2007-04-04 18:56:09.570208+00 by Dan Lyke 3 comments

I have seen a number of uproars over this report of fifth graders "having sex" in school (alternate version). What I find particularly amusing are threads like this one over at Least I Could Do decrying modern media taking away childhood.

Either there are a whole lot of adults out there who are criminally negligent in terms of understanding the growing up process, or there are a whole lot of people in pretty severe denial. Or kids in general are better at hiding this stuff from adults than I think they are, but since adults were kids once, let's go back to those two explanations.

I generally try to not kiss and tell, but... I went to school in a community that was pretty darned removed from the popular culture. There were parents who asked that, if a kid were visiting a house that wasn't as far removed from technology, that radios and televisions be covered, but even in the houses with some exposure to the modern culture such things were fairly well limited. In the 1970s I knew Mendelssohn, Bach and Beethoven, and I don't know that I'd heard of Crosby, Stills and Nash. And, yes, there was various genital touching. At ages younger than this.

I'm not sure what the harm here is, other than that there are very definitely power dynamics which can be unhealthy extensions of the cruelty that goes on on playgrounds and the usual hazards associated with sex, but if we keep playing the "oh my god, kids these days!" hysterical bullshit games, we won't be able to address either of these concerns effectively.

And remember that there are cultures where 13 is adulthood.

So: Adults in general, parents, teachers and school administrators in particular: Kids, probably first and second graders, hell, probably any time preschoolers can sneak away from adult eyes, not just fifth graders, are exploring their own and each other's bodies. Get over that. Deal with that. Stop expressing surprise, shock and outrage, and open your darned eyes to see what's actually happening with the children around you.

I'm not asking you to condone it, I'm just asking you to stop the denial and the willful ignorance and outright stupidity.
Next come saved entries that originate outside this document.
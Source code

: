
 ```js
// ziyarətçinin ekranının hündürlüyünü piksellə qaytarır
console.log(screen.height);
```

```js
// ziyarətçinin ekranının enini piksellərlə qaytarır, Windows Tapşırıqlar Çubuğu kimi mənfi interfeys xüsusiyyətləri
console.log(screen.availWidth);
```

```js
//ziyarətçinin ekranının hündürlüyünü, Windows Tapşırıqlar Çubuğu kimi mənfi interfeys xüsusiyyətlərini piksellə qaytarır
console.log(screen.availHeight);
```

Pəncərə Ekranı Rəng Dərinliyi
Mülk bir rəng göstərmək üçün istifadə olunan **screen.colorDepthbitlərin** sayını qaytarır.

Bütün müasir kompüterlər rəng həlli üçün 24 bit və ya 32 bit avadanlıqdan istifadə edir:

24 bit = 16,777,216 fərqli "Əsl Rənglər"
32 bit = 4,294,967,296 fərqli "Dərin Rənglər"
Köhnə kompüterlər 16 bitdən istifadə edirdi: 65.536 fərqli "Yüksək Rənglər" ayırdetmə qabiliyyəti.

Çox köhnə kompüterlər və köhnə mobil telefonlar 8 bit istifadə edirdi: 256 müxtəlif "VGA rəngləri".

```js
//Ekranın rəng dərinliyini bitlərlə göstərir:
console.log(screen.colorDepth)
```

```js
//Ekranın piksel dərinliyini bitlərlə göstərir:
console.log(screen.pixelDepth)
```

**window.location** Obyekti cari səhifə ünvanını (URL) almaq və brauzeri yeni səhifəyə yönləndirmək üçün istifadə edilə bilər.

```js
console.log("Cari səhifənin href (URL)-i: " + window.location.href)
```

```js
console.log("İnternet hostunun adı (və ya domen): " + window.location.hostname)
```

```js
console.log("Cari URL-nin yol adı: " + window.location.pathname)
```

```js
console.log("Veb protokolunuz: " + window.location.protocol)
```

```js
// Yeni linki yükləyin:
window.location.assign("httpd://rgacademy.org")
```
Maybe once you've done that then you can get to talking about what to do. But until then, you're a hazard to children, and, yes, I'm talking to you, Bob Buckley, you are a hazard to children:

"After 44 years of doing this work, nothing shocks me anymore," said Union Parish Sheriff Bob Buckley. "But this comes pretty close."

and should be kept the hell away from them.
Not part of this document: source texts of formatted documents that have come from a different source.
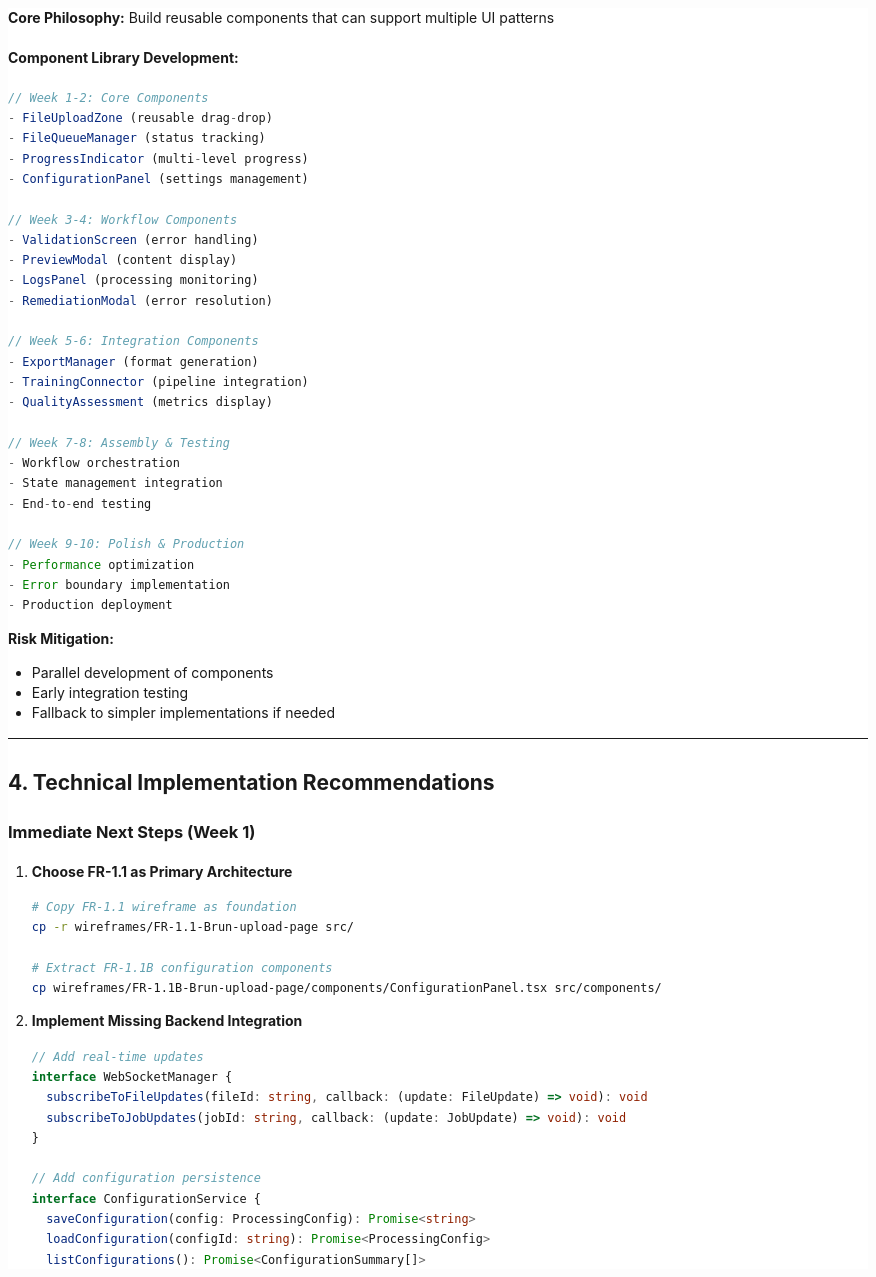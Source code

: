 **Core Philosophy:** Build reusable components that can support multiple UI patterns

#### Component Library Development:
```typescript
// Week 1-2: Core Components
- FileUploadZone (reusable drag-drop)
- FileQueueManager (status tracking)
- ProgressIndicator (multi-level progress)
- ConfigurationPanel (settings management)

// Week 3-4: Workflow Components  
- ValidationScreen (error handling)
- PreviewModal (content display)
- LogsPanel (processing monitoring)
- RemediationModal (error resolution)

// Week 5-6: Integration Components
- ExportManager (format generation)
- TrainingConnector (pipeline integration)
- QualityAssessment (metrics display)

// Week 7-8: Assembly & Testing
- Workflow orchestration
- State management integration
- End-to-end testing

// Week 9-10: Polish & Production
- Performance optimization
- Error boundary implementation
- Production deployment
```

**Risk Mitigation:**
- Parallel development of components
- Early integration testing
- Fallback to simpler implementations if needed

---

## 4. Technical Implementation Recommendations

### Immediate Next Steps (Week 1)

1. **Choose FR-1.1 as Primary Architecture**
   ```bash
   # Copy FR-1.1 wireframe as foundation
   cp -r wireframes/FR-1.1-Brun-upload-page src/
   
   # Extract FR-1.1B configuration components
   cp wireframes/FR-1.1B-Brun-upload-page/components/ConfigurationPanel.tsx src/components/
   ```

2. **Implement Missing Backend Integration**
   ```typescript
   // Add real-time updates
   interface WebSocketManager {
     subscribeToFileUpdates(fileId: string, callback: (update: FileUpdate) => void): void
     subscribeToJobUpdates(jobId: string, callback: (update: JobUpdate) => void): void
   }
   
   // Add configuration persistence
   interface ConfigurationService {
     saveConfiguration(config: ProcessingConfig): Promise<string>
     loadConfiguration(configId: string): Promise<ProcessingConfig>
     listConfigurations(): Promise<ConfigurationSummary[]>
   ```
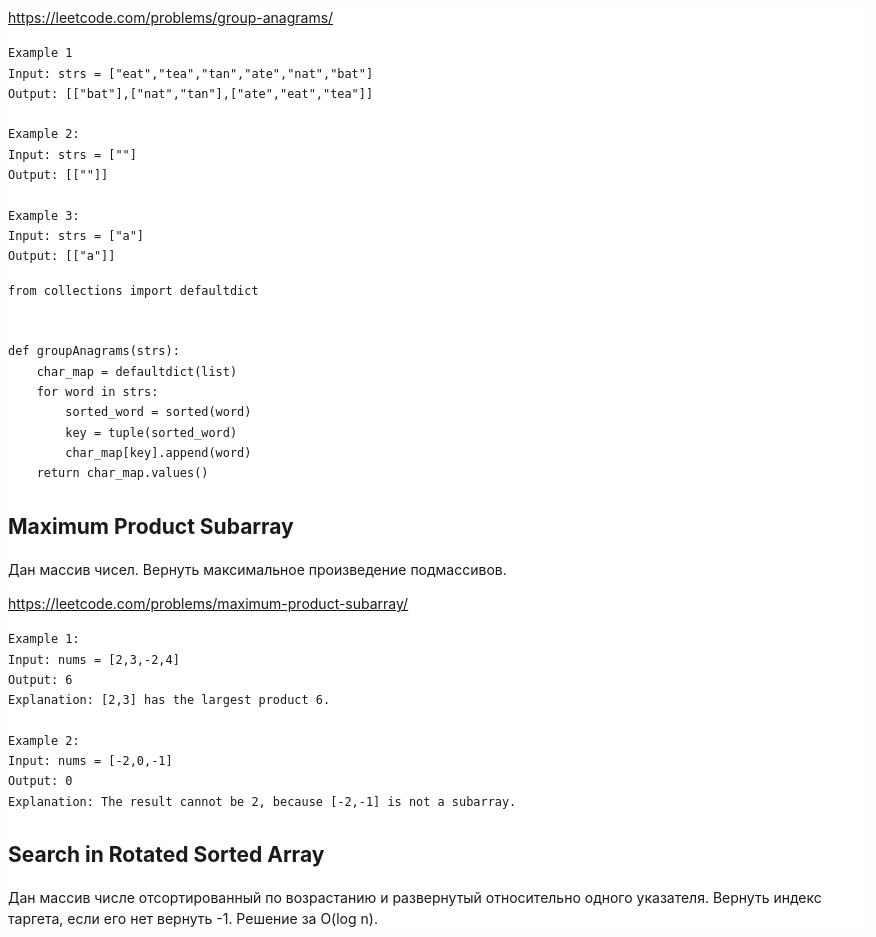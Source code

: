 https://leetcode.com/problems/group-anagrams/

```
Example 1
Input: strs = ["eat","tea","tan","ate","nat","bat"]
Output: [["bat"],["nat","tan"],["ate","eat","tea"]]

Example 2:
Input: strs = [""]
Output: [[""]]

Example 3:
Input: strs = ["a"]
Output: [["a"]]
```

```python3
from collections import defaultdict


def groupAnagrams(strs):
    char_map = defaultdict(list)
    for word in strs:
        sorted_word = sorted(word)
        key = tuple(sorted_word)
        char_map[key].append(word)
    return char_map.values()
```


## Maximum Product Subarray
Дан массив чисел. Вернуть максимальное произведение подмассивов.

https://leetcode.com/problems/maximum-product-subarray/

```
Example 1:
Input: nums = [2,3,-2,4]
Output: 6
Explanation: [2,3] has the largest product 6.

Example 2:
Input: nums = [-2,0,-1]
Output: 0
Explanation: The result cannot be 2, because [-2,-1] is not a subarray.
```

```python3

```


## Search in Rotated Sorted Array
Дан массив числе отсортированный по возрастанию и развернутый относительно одного указателя.
Вернуть индекс таргета, если его нет вернуть -1.
Решение за O(log n).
[ related topics: Children and growing up Sexual Culture Sociology ]

comments in ascending chronological order (reverse):

#Comment Re: Generation delineation made: 2007-04-04 20:07:22.864957+00 by: m

The need to separate the generations seems to be inherent, and goes back a ways. I think it was Pliny the Elder, ca 50 AD, who moaned and groaned about the feckless effeminate youth of his day, who had actually taken to shaving off their beards. I also seem to recall that he complained about the lack of modesty demonstrated by women who had the temerity to move their hips during sexual intercourse. Having picked this up some 40 years ago, I may have attributed the paraphrases to the wrong individual, but the meme is clear.

Sexuality, hair (with its own sexual implications), music, mores, etc are standard intergenerational fences used by all ages as differentiators. The pretenses of virginity at the altar, purity, abstention, sobriety, possession of Calvinistic work habits, and so on, seem to fit some internal need of the aging hypocrite to establish their youth as a time of golden innocence. Such individuals, like Bob Buckley as mentioned above, are a hazard to all of humanity, not just children. Their delusions justify much of the worst possible human behavior.

#Comment Re: made: 2007-04-04 21:13:10.880233+00 by: Dan Lyke

Here are a few more details, and I don't know whether to thank the principal for downplaying the incident, or smack him a bit for the scheduling snafu that lead to the class being unmonitored.

#Comment Re: made: 2007-04-04 22:10:15.223597+00 by: ebradway

Replace "shock" with "excite" in the sheriff's comment quoted by Dan above in order to understand the real meaning.